The trick here is that our specification is doing two things. First, it shows how our state machine is intended to work. Second, it represents the wider context our state machine exists in. Even if the implementation doesn’t track prior values, that’s still part of our wider context. What we can do is add more detail to that context and see if that gets us to a correct system.
Contextual data that we track to verify invariants is called auxiliary, or ghost, data. We can also have ghost operators, ghost processes, etc. What’s important is that the ghost data is only used for checking invariants. While our spec can affect our ghost data, our ghosts cannot change the behavior of the spec. It may define which states are considered invariant breaking, but it cannot prevent the model checker from reaching those states.
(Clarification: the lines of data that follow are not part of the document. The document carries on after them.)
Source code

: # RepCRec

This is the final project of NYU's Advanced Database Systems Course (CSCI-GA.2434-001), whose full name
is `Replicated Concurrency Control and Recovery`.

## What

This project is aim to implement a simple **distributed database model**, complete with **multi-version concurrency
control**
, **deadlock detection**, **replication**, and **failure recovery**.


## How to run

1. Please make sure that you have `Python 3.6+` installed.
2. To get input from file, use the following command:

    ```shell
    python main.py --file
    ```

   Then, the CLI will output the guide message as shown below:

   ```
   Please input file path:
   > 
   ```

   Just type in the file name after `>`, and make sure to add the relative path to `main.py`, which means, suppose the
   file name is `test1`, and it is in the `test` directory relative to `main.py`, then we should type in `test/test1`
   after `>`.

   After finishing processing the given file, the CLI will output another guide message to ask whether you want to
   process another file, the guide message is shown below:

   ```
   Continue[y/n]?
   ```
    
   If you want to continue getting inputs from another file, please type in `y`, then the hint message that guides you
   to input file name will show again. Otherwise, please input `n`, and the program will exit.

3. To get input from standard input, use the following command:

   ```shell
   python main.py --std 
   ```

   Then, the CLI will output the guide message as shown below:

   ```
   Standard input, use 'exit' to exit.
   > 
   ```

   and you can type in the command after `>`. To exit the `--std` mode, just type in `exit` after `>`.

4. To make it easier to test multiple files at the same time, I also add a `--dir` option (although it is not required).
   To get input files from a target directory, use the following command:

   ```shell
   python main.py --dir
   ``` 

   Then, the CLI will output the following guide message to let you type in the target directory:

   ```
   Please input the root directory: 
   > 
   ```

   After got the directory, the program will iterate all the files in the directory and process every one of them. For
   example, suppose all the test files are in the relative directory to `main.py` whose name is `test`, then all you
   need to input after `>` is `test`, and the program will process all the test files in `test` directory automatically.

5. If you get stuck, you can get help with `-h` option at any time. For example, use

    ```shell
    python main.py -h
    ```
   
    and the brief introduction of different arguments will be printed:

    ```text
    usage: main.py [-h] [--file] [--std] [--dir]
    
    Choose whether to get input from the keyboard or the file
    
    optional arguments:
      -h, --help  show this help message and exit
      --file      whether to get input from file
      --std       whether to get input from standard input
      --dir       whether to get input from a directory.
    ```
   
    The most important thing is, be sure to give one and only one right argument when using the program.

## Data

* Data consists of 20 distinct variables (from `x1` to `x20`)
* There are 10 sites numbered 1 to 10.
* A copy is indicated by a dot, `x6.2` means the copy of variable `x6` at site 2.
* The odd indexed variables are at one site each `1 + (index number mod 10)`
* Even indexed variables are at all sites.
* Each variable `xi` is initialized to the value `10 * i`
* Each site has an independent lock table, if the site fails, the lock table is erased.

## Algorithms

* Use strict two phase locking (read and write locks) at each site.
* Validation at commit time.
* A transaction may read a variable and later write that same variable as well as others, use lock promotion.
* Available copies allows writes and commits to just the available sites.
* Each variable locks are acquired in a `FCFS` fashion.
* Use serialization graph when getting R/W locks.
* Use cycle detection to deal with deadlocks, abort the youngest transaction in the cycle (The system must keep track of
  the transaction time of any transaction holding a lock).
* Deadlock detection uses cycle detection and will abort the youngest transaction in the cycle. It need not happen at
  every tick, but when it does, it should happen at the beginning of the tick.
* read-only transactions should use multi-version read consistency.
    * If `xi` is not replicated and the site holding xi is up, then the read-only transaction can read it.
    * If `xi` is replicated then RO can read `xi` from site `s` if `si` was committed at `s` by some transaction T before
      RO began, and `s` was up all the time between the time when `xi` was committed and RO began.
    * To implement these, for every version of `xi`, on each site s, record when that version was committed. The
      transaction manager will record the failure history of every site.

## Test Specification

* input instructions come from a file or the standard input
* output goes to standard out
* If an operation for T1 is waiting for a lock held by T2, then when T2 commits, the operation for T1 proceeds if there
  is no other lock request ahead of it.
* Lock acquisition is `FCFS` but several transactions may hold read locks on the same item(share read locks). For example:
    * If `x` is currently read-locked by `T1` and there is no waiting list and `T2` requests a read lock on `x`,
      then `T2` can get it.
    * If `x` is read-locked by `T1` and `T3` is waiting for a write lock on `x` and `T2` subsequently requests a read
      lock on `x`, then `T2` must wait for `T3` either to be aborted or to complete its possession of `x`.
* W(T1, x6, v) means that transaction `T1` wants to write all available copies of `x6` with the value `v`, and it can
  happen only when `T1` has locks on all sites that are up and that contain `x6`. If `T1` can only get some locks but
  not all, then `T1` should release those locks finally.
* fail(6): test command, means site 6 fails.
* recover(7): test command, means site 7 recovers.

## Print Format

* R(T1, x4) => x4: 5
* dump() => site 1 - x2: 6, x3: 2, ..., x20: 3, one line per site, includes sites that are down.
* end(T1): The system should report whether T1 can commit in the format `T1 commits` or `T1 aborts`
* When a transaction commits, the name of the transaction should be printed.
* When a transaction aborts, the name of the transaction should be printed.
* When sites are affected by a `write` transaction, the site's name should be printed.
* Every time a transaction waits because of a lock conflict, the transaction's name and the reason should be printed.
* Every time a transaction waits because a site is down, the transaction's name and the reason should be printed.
The client isn’t reading ghost_db_history either. It only appears in an assertion and so is only used to check an invariant. With this, our two-client model passes (6,098 states). If we implemented this, the database would not be tracking history, since ghost_db_history isn’t part of the implementation. But it would still conform to the spec we have.
We now have a relationship between our initial, abstract state machine and our final spec. If we read the invariant as “the response is the value of the database at the time the request is processed,” then our final spec implements the initial state machine. If we read the invariant as “the client always reads the current value of the database,” then our final spec does not implement the initial state machine.
Summary
We learned how to write a state machine pattern, how to use it as a means of designing the implementations of specs, and the value of ghost values for checking properties of a spec. We designed a client-database system and showed that it behaves correctly.
TLA+ helped us create an implementation that matched a higher-level specification. In the next chapter, we will go one step higher and use TLA+ to turn a set of informal business requirements into a specification, formalizing the requirements in the process.